This fact was not lost on Washington when it emerged from World War ll as the new world power. In 1944 a U.S. State Department memo refers to Middle Eastern oil as “a stupendous source of strategic power, and one of the greatest material prizes in world history.”
It was to grab this prize that, in November 1947, the U.S. helped push through the UN resolution partitioning Palestine into a Zionist state and an Arab one, giving the Zionist authorities control of 54% of the land when the Jewish settlers were a third of the population.
For the same reason, in 1948, when Zionists seized 77% of Palestine through massacres such as Deir Yassin and expelling some 700,000 people from their homes, the U.S. was the first government to give it diplomatic recognition.
Imperialist motivation for populating Israel with refugees from the Holocaust in Europe was not to provide a safe haven for Jewish people, but to use them to populate an imperialist outpost and to pit them against the indigenous population when needed. Israel’s Zionist founders agreed to this arrangement. As early as 1951, only three years after the formation of Israel, Prime Minister David Ben Gurion stated:
“Strengthening Israel helps the Western powers to maintain equilibrium and stability in the Middle East. Israel is to become the watchdog. There is no fear that Israel will undertake any aggressive policy towards that Arab states when this would explicitly contradict the wishes of the U.S. and Britain. But if for any reason the Western powers should sometimes prefer to close their eyes, Israel could be relied upon to punish one or several neighboring states whose discourtesy towards the West went beyond the bounds of the permissible.” (Ha’aretz, Sept. 30 1951).

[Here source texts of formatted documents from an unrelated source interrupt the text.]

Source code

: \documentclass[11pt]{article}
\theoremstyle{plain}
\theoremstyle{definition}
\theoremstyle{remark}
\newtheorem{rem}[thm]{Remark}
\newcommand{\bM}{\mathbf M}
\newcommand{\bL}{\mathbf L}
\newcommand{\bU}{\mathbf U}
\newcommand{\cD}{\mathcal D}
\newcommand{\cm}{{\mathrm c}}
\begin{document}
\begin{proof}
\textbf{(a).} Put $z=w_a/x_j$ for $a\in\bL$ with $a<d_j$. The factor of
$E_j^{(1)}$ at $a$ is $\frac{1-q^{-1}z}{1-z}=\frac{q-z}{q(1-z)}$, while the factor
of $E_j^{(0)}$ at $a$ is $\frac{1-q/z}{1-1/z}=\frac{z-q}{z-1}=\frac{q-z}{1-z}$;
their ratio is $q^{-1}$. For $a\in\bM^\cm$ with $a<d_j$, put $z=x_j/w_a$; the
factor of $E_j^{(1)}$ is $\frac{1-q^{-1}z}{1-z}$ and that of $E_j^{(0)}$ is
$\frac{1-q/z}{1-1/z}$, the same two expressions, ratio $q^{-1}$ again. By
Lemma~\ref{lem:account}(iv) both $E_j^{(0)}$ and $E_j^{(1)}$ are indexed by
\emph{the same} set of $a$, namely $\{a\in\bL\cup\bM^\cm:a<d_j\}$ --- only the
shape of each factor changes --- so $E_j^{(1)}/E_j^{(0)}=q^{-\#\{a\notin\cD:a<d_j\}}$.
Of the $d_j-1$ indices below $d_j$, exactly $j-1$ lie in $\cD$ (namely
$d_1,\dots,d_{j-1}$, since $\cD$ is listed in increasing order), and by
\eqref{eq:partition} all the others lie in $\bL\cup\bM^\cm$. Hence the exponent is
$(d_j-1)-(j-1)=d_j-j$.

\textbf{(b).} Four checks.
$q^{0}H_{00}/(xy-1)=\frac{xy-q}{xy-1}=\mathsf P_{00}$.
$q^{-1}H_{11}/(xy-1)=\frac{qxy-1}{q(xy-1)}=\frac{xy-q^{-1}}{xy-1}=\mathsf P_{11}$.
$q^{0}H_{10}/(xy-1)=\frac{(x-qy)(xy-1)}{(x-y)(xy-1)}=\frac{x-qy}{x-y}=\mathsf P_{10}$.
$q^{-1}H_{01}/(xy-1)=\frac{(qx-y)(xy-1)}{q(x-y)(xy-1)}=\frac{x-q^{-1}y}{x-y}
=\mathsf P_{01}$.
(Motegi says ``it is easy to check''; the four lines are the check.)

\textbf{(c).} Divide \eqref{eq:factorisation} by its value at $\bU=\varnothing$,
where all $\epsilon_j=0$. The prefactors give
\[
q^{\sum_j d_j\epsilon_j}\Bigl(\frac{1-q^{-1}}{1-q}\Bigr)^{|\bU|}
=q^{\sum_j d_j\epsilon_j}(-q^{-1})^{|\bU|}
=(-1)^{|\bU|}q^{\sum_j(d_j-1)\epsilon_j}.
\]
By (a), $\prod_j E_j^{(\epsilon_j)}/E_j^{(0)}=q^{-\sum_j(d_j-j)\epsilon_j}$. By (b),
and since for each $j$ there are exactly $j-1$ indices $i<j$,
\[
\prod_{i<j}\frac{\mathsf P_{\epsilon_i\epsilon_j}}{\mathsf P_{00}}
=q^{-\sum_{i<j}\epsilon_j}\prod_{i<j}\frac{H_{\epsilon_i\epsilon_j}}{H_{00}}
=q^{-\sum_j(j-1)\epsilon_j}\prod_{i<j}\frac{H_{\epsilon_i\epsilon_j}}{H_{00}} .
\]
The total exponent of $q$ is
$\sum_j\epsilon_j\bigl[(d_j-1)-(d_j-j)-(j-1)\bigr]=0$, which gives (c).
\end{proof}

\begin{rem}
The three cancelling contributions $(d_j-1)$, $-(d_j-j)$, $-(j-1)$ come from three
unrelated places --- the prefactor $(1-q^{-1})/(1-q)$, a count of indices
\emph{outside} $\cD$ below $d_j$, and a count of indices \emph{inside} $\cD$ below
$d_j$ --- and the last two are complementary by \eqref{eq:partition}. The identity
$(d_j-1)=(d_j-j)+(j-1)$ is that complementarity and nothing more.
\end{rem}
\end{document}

The death of every Palestinian and every Jewish person to date in the so-called “Israeli-Arab conflict” is due to this fundamental arrangement of the establishment of Israel first and foremost as a watchdog for imperialism, with U.S. imperialism and their Zionist clients fully responsible.
In the late 1950s and 1960s, a wave of anti-colonialism swept the Middle East. Egyptian troops fought alongside their Yemeni brothers and sisters against Britain. Syria and Egypt took steps toward a merger, reflecting the revolutionary yearning of the Arab people to unite against imperialism. The then-progressive governments in Syria and Egypt merged, and in 1966, the Syrian government announced plans to nationalize Taplin, the oil pipeline owned by U.S. companies that ran through it.
By the 1960s, Wall Street was making billions in profits from Arab oil, and 60% of that oil fueled the Pentagon’s war against the people of Vietnam. Washington did not like the prospect that the people of the region might take back their resources.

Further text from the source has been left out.